The boy with the matching one.
I stop in the mirror, running my finger over it, tracing the lines and pretending I can actually feel the ink beneath the pad of my finger. I’ve always thought about getting another one - something else, anything else, if only just to diminish the weight this ONE tattoo carries.
Except I never have.
So instead, it’s just became one more piece of that picture of my past that I can’t seem to let go of. Another stupid thing from back then that I’ve hung onto for all these years.
And it’s not the only thing.
My hand moves from the tiny tattoo to the thin chain that hangs around my neck, to the small pendent that hangs delicately between my breasts.
I had the ring itself destroyed after he left. I couldn’t wear it, not after that and not after everything that happened and everything that was said. But I couldn’t throw it away. It was ingrained too deep, too much a part of me. So I had the stone and part of the setting reformed onto the thin metal chain, and there it’s been.
For eight damn years.
I roll my eyes as I turn away from the mirror. Why I’ve hung onto this I don’t even know or fully understand.
I’m sure he hasn’t.
I’m sure there’ve been so many girls too, since me. The thought makes my face hot, and the jealous demon inside claw at my heart. That stupid, roguish smile, those dangerous and gorgeous eyes. Those dimples, the grooves of his face.
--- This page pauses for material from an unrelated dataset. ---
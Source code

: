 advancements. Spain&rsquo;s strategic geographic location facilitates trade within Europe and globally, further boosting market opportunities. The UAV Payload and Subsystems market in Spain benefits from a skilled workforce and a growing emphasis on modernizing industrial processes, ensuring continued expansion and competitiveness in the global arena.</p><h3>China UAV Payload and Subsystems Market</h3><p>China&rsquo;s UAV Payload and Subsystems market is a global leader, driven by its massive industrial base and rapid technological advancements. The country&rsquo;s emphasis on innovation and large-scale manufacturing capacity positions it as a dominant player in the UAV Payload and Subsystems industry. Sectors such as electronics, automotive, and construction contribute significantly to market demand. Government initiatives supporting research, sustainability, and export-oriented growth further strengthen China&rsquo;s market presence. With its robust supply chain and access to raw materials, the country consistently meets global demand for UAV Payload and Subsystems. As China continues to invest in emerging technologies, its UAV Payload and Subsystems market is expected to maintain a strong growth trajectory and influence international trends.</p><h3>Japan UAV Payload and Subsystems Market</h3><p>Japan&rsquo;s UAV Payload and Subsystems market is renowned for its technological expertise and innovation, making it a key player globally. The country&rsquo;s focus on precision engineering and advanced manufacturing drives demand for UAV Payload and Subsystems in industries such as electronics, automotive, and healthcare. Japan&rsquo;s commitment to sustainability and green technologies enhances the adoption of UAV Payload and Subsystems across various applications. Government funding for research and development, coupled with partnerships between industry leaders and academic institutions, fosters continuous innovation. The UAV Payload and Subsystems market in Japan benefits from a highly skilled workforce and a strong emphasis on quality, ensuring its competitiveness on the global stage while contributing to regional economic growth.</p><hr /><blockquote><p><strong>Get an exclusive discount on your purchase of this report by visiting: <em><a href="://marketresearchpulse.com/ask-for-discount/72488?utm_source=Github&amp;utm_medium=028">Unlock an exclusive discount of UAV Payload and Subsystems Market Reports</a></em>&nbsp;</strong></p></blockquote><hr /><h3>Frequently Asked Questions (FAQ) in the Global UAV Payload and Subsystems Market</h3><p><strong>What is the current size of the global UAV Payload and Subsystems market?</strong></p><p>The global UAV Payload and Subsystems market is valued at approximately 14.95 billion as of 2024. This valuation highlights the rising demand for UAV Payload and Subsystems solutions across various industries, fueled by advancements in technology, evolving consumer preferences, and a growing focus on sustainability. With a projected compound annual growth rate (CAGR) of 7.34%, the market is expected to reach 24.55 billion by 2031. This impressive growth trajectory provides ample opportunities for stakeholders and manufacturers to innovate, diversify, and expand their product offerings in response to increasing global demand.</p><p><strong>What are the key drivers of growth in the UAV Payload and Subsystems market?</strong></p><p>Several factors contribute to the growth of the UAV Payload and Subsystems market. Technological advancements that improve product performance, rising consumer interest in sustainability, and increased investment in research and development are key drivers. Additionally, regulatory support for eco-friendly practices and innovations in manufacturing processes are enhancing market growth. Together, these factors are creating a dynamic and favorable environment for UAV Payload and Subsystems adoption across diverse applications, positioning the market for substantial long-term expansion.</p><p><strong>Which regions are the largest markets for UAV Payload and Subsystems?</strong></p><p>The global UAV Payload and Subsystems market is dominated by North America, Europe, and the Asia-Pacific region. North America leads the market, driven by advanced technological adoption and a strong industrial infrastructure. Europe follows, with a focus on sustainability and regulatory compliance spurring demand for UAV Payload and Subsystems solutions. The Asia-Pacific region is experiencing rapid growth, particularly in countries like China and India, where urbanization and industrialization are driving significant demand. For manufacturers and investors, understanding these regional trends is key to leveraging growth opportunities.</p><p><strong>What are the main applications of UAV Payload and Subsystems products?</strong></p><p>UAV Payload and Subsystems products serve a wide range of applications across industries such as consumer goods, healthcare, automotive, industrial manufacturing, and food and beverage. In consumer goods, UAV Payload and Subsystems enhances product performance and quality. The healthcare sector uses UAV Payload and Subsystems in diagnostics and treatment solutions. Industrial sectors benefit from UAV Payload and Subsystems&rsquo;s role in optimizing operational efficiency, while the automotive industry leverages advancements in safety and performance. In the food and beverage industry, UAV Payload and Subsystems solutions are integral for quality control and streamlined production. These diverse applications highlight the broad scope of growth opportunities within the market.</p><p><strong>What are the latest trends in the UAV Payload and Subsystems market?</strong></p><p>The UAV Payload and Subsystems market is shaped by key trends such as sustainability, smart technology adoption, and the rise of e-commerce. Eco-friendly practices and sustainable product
The velvet temptation of that voice.
The things he does with his hands.
…Or with his tongue.
The heat comes unbidden, undeniable, like it always does. The flush in my cheeks spreads down my neck to my breasts, my nipples puckering even in the summer heat.
I blush as I turn back to the mirror, raking my teeth across my lip as I let eyes dip down over my naked body. My fingers move again to the ink on my ribs, but they don’t stay there this time.
This time, they wander.
I trace the soft curve of my breasts with both hands, moving my hands slowly up to and then over my nipples. The electric buzz of it tingles through me as I linger there, teasing the swollen pink buds as my body slowly responds.